■ Task requirements
Can you transcribe every record below exactly as it appears?

■ Data
[Start of Attachment]
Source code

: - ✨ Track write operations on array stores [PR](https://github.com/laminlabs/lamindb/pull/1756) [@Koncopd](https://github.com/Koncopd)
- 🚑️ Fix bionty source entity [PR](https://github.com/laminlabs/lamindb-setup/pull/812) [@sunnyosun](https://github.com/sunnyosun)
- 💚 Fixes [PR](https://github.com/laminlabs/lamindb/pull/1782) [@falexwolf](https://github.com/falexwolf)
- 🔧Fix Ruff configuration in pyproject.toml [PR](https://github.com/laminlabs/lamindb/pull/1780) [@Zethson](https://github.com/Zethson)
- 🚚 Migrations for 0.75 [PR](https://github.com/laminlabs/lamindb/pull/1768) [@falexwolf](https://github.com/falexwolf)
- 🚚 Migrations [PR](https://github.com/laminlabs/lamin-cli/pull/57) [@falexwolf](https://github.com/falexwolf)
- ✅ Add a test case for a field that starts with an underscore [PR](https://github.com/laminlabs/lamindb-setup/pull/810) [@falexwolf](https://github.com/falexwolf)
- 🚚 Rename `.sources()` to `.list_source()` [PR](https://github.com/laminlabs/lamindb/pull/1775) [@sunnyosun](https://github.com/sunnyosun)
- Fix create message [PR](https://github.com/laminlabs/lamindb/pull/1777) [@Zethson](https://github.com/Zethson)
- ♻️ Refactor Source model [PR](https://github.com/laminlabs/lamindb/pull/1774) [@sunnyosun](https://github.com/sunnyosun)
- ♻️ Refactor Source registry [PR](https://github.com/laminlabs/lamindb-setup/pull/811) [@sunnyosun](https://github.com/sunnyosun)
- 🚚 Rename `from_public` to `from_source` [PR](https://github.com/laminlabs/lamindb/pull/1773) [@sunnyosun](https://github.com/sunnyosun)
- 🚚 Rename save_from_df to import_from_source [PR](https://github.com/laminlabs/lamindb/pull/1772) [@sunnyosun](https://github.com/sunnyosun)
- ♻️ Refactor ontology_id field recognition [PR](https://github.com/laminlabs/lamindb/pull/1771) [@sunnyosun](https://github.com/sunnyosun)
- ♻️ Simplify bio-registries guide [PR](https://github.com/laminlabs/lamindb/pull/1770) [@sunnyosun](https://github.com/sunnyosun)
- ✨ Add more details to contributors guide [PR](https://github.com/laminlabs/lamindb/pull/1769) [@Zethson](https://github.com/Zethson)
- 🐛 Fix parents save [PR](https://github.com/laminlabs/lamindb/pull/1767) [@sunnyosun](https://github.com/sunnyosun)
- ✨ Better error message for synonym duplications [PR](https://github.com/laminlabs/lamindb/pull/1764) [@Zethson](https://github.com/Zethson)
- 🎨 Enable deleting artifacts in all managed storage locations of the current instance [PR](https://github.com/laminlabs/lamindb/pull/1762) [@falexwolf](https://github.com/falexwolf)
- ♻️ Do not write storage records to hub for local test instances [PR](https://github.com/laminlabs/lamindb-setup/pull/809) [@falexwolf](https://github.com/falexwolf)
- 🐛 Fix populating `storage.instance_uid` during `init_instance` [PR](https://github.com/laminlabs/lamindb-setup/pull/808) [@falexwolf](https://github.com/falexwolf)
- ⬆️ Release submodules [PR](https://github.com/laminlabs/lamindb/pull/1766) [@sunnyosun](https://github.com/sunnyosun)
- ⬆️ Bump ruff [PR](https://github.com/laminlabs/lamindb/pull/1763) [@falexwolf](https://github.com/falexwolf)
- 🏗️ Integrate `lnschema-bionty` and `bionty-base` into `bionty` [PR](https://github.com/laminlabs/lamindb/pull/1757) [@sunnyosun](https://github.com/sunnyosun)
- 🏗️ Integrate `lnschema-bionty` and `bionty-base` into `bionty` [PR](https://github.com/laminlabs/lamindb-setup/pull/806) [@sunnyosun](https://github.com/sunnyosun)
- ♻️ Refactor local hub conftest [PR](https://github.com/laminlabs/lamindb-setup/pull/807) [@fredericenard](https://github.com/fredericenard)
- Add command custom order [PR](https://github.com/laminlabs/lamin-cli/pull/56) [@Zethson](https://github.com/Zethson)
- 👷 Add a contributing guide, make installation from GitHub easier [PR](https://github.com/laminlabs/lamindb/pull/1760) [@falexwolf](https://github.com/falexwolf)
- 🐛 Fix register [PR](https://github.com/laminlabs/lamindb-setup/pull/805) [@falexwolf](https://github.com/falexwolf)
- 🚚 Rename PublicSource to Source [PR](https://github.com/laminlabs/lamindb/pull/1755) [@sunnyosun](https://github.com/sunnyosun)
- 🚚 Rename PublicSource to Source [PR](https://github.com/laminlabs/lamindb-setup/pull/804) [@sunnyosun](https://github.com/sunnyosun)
[End of Attachment]
■ Result for this task
Source code

: - ✨ Track write operations on array stores [PR](https://github.com/laminlabs/lamindb/pull/1756) [@Koncopd](https://github.com/Koncopd)
- 🚑️ Fix bionty source entity [PR](https://github.com/laminlabs/lamindb-setup/pull/812) [@sunnyosun](https://github.com/sunnyosun)
- 💚 Fixes [PR](https://github.com/laminlabs/lamindb/pull/1782) [@falexwolf](https://github.com/falexwolf)
- 🔧Fix Ruff configuration in pyproject.toml [PR](https://github.com/laminlabs/lamindb/pull/1780) [@Zethson](https://github.com/Zethson)
- 🚚 Migrations for 0.75 [PR](https://github.com/laminlabs/lamindb/pull/1768) [@falexwolf](https://github.com/falexwolf)
- 🚚 Migrations [PR](https://github.com/laminlabs/lamin-cli/pull/57) [@falexwolf](https://github.com/falexwolf)
- ✅ Add a test case for a field that starts with an underscore [PR](https://github.com/laminlabs/lamindb-setup/pull/810) [@falexwolf](https://github.com/falexwolf)
- 🚚 Rename `.sources()` to `.list_source()` [PR](https://github.com/laminlabs/lamindb/pull/1775) [@sunnyosun](https://github.com/sunnyosun)
- Fix create message [PR](https://github.com/laminlabs/lamindb/pull/1777) [@Zethson](https://github.com/Zethson)
- ♻️ Refactor Source model [PR](https://github.com/laminlabs/lamindb/pull/1774) [@sunnyosun](https://github.com/sunnyosun)
- ♻️ Refactor Source registry [PR](https://github.com/laminlabs/lamindb-setup/pull/811) [@sunnyosun](https://github.com/sunnyosun)
- 🚚 Rename `from_public` to `from_source` [PR](https://github.com/laminlabs/lamindb/pull/1773) [@sunnyosun](https://github.com/sunnyosun)
- 🚚 Rename save_from_df to import_from_source [PR](https://github.com/laminlabs/lamindb/pull/1772) [@sunnyosun](https://github.com/sunnyosun)
- ♻️ Refactor ontology_id field recognition [PR](https://github.com/laminlabs/lamindb/pull/1771) [@sunnyosun](https://github.com/sunnyosun)
- ♻️ Simplify bio-registries guide [PR](https://github.com/laminlabs/lamindb/pull/1770) [@sunnyosun](https://github.com/sunnyosun)
- ✨ Add more details to contributors guide [PR](https://github.com/laminlabs/lamindb/pull/1769) [@Zethson](https://github.com/Zethson)
- 🐛 Fix parents save [PR](https://github.com/laminlabs/lamindb/pull/1767) [@sunnyosun](https://github.com/sunnyosun)
- ✨ Better error message for synonym duplications [PR](https://github.com/laminlabs/lamindb/pull/1764) [@Zethson](https://github.com/Zethson)
- 🎨 Enable deleting artifacts in all managed storage locations of the current instance [PR](https://github.com/laminlabs/lamindb/pull/1762) [@falexwolf](https://github.com/falexwolf)
- ♻️ Do not write storage records to hub for local test instances [PR](https://github.com/laminlabs/lamindb-setup/pull/809) [@falexwolf](https://github.com/falexwolf)
- 🐛 Fix populating `storage.instance_uid` during `init_instance` [PR](https://github.com/laminlabs/lamindb-setup/pull/808) [@falexwolf](https://github.com/falexwolf)
- ⬆️ Release submodules [PR](https://github.com/laminlabs/lamindb/pull/1766) [@sunnyosun](https://github.com/sunnyosun)
- ⬆️ Bump ruff [PR](https://github.com/laminlabs/lamindb/pull/1763) [@falexwolf](https://github.com/falexwolf)
- 🏗️ Integrate `lnschema-bionty` and `bionty-base` into `bionty` [PR](https://github.com/laminlabs/lamindb/pull/1757) [@sunnyosun](https://github.com/sunnyosun)
- 🏗️ Integrate `lnschema-bionty` and `bionty-base` into `bionty` [PR](https://github.com/laminlabs/lamindb-setup/pull/806) [@sunnyosun](https://github.com/sunnyosun)
- ♻️ Refactor local hub conftest [PR](https://github.com/laminlabs/lamindb-setup/pull/807) [@fredericenard](https://github.com/fredericenard)
- Add command custom order [PR](https://github.com/laminlabs/lamin-cli/pull/56) [@Zethson](https://github.com/Zethson)
- 👷 Add a contributing guide, make installation from GitHub easier [PR](https://github.com/laminlabs/lamindb/pull/1760) [@falexwolf](https://github.com/falexwolf)
- 🐛 Fix register [PR](https://github.com/laminlabs/lamindb-setup/pull/805) [@falexwolf](https://github.com/falexwolf)
- 🚚 Rename PublicSource to Source [PR](https://github.com/laminlabs/lamindb/pull/1755) [@sunnyosun](https://github.com/sunnyosun)
- 🚚 Rename PublicSource to Source [PR](https://github.com/laminlabs/lamindb-setup/pull/804) [@sunnyosun](https://github.com/sunnyosun)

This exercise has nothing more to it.